(Saved data entries)
□ □ □ □

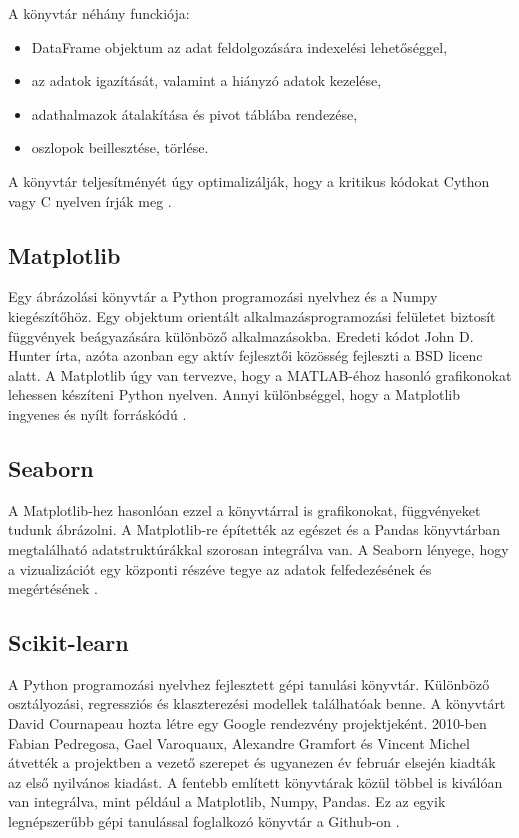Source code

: A könyvtár néhány funckiója:
\begin{itemize}
    \item DataFrame objektum az adat feldolgozására indexelési lehetőséggel,
    \item az adatok igazítását, valamint a hiányzó adatok kezelése,
    \item adathalmazok átalakítása és pivot táblába rendezése,
    \item oszlopok beillesztése, törlése.
\end{itemize}

A könyvtár teljesítményét úgy optimalizálják, hogy a kritikus kódokat Cython vagy C nyelven írják meg \cite{pandas}.

\subsection{Matplotlib}
Egy ábrázolási könyvtár a Python programozási nyelvhez és a Numpy kiegészítőhöz. Egy objektum orientált alkalmazásprogramozási felületet biztosít függvények beágyazására különböző alkalmazásokba. Eredeti kódot John D. Hunter írta, azóta azonban egy aktív fejlesztői közösség fejleszti a BSD licenc alatt. A Matplotlib úgy van tervezve, hogy a MATLAB-éhoz hasonló grafikonokat lehessen készíteni Python nyelven. Annyi különbséggel, hogy a Matplotlib ingyenes és nyílt forráskódú \cite{matplotlib}.

\subsection{Seaborn}
A Matplotlib-hez hasonlóan ezzel a könyvtárral is grafikonokat, függvényeket tudunk ábrázolni. A Matplotlib-re építették az egészet és a Pandas könyvtárban megtalálható adatstruktúrákkal szorosan integrálva van. A Seaborn lényege, hogy a vizualizációt egy központi részéve tegye az adatok felfedezésének és megértésének \cite{seaborn}.

\subsection{Scikit-learn}
A Python programozási nyelvhez fejlesztett gépi tanulási könyvtár. Különböző osztályozási, regressziós és klaszterezési modellek találhatóak benne. A könyvtárt David Cournapeau hozta létre egy Google rendezvény projektjeként. 2010-ben Fabian Pedregosa, Gael Varoquaux, Alexandre Gramfort és Vincent Michel átvették a projektben a vezető szerepet és ugyanezen év február elsején kiadták az első nyilvános kiadást. A fentebb említett könyvtárak közül többel is kiválóan van integrálva, mint például a Matplotlib, Numpy, Pandas. Ez az egyik legnépszerűbb gépi tanulással foglalkozó könyvtár a Github-on \cite{scikit-learn}.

□ □ □ □

• [The problem] The answer should be nothing more than the lines from the one with "A Matplotlib-hez hasonlóan" through the end of the entries, restated word for word.

• [Answer to this problem]
A Matplotlib-hez hasonlóan ezzel a könyvtárral is grafikonokat, függvényeket tudunk ábrázolni. A Matplotlib-re építették az egészet és a Pandas könyvtárban megtalálható adatstruktúrákkal szorosan integrálva van. A Seaborn lényege, hogy a vizualizációt egy központi részéve tegye az adatok felfedezésének és megértésének \cite{seaborn}.

\subsection{Scikit-learn}
A Python programozási nyelvhez fejlesztett gépi tanulási könyvtár. Különböző osztályozási, regressziós és klaszterezési modellek találhatóak benne. A könyvtárt David Cournapeau hozta létre egy Google rendezvény projektjeként. 2010-ben Fabian Pedregosa, Gael Varoquaux, Alexandre Gramfort és Vincent Michel átvették a projektben a vezető szerepet és ugyanezen év február elsején kiadták az első nyilvános kiadást. A fentebb említett könyvtárak közül többel is kiválóan van integrálva, mint például a Matplotlib, Numpy, Pandas. Ez az egyik legnépszerűbb gépi tanulással foglalkozó könyvtár a Github-on \cite{scikit-learn}.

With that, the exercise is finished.